- Region 1 DVD cover
- Directed by: Melissa Painter
- Written by: Melissa Painter
- Produced by: Timothy Bird Thomas Garvin Zachary Matz
- Starring: Clea DuVall Daryl Hannah Tomas Arana Eric Roberts
- Cinematography: Paul Ryan
- Edited by: Brent White
- Music by: Sam Bisbee
- Distributed by: Fries Film Group
- Release dates: May 15, 1999 (Cannes); September 1, 2000 (U.S.);
- Running time: 98 minutes
- Country: United States
- Language: English
- Box office: $5,365 (sub total)

= Wildflowers (film) =

1999 American drama film

Wildflowers is a 1999 drama film directed by Melissa Painter and starring Clea DuVall, Daryl Hannah, Tomas Arana and Eric Roberts.
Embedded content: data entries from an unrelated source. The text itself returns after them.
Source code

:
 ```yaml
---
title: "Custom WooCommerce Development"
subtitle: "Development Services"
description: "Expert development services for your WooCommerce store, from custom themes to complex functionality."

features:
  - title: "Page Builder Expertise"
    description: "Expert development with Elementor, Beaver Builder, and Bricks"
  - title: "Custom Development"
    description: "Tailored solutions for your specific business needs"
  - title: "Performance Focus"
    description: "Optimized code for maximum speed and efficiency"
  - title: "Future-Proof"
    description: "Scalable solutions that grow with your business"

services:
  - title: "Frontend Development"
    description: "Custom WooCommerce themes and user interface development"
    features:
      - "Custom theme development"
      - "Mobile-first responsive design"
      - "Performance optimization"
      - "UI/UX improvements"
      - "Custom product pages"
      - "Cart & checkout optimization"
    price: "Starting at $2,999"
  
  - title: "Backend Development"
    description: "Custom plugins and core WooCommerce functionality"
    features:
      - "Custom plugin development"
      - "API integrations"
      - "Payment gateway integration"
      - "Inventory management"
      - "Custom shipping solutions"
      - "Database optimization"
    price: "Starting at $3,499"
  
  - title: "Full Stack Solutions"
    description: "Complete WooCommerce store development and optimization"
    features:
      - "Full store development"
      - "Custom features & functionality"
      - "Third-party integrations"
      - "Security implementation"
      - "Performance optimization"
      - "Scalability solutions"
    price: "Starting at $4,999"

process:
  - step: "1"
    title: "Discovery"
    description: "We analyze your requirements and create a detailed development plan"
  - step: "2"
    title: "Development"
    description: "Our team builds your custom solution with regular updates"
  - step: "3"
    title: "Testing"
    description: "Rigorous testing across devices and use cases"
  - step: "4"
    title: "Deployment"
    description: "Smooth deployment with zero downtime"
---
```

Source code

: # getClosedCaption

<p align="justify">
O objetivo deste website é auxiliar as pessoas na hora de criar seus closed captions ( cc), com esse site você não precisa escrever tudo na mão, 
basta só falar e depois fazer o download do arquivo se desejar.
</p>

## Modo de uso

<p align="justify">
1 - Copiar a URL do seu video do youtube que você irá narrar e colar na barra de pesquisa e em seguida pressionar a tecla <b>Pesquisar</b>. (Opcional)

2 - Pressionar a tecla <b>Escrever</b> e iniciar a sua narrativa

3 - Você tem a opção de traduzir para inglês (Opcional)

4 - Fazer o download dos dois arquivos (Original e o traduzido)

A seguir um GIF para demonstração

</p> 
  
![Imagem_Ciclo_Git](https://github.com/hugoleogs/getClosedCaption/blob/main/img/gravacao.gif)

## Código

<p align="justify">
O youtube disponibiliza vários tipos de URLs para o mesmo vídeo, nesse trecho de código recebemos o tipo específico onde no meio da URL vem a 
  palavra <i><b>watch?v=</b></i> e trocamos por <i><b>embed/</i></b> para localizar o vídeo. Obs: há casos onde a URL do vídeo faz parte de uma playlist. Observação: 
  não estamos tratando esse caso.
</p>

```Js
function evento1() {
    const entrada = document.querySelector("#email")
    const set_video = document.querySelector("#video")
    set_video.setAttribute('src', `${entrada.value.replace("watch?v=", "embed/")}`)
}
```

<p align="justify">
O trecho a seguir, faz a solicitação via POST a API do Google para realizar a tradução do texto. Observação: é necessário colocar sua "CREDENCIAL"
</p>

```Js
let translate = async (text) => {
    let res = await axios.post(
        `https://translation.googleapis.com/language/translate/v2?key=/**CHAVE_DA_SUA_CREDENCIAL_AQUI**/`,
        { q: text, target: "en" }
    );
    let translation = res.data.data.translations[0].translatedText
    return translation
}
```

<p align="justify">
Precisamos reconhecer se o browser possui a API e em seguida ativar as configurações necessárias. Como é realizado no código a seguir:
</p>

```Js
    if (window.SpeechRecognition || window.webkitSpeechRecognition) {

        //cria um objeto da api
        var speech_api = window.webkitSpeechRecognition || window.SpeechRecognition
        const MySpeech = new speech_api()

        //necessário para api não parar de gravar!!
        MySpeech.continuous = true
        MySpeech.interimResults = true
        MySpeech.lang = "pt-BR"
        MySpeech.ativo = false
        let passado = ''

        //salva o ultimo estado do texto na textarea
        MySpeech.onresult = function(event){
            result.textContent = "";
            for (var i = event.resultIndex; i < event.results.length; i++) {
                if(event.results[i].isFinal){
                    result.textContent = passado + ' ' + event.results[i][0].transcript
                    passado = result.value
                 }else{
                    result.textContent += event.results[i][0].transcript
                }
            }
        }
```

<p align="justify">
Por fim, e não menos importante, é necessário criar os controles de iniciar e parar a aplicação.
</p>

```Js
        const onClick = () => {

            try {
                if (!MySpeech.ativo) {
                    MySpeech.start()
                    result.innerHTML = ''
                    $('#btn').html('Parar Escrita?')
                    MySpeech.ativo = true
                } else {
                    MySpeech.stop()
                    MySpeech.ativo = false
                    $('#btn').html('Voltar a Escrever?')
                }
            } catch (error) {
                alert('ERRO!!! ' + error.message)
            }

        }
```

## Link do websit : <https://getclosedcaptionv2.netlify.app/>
It features former United States Poet Laureate Robert Hass reading some of his own poetry. Filmed in San Francisco and Marin County, California, it was given a limited theatrical release and received a mixed reception from critics.

==Premise==
The film is a coming of age story set in 1980s Marin County and San Francisco. Clea DuVall stars as Cally, a 17-year-old who has been raised by her father, not knowing her mother. When Cally meets a mysterious woman called Sabine, she becomes obsessed with her.

==Distribution==
Wildflowers premiered at the 1999 Cannes Film Festival. It was given a limited theatrical release in the United States on September 1, 2000. In the US it grossed $5,365.

==Reception==
At the 2000 SXSW Film Festival, Melissa Painter won the SXSW Competition Award for best Narrative Feature. Review website Rotten Tomatoes gave Wildflowers a rating of 57% based on seven reviews. Metacritic gave it a "generally negative" rating of 28% based on seven reviews. In a review for The New York Times, A. O. Scott called the film dreamy and impressionistic, but ultimately empty. He praised Clea DuVall for her "intuitive grasp of emotion". Writing for The Austin Chronicle, Barry Johnson called the film poignant. He praised Painter for her "lyrical, intimate direction" and DuVall for her "impressive, nuanced performance". Christopher Null called the film bizarre and incomprehensible, "utterly hopeless as cinema".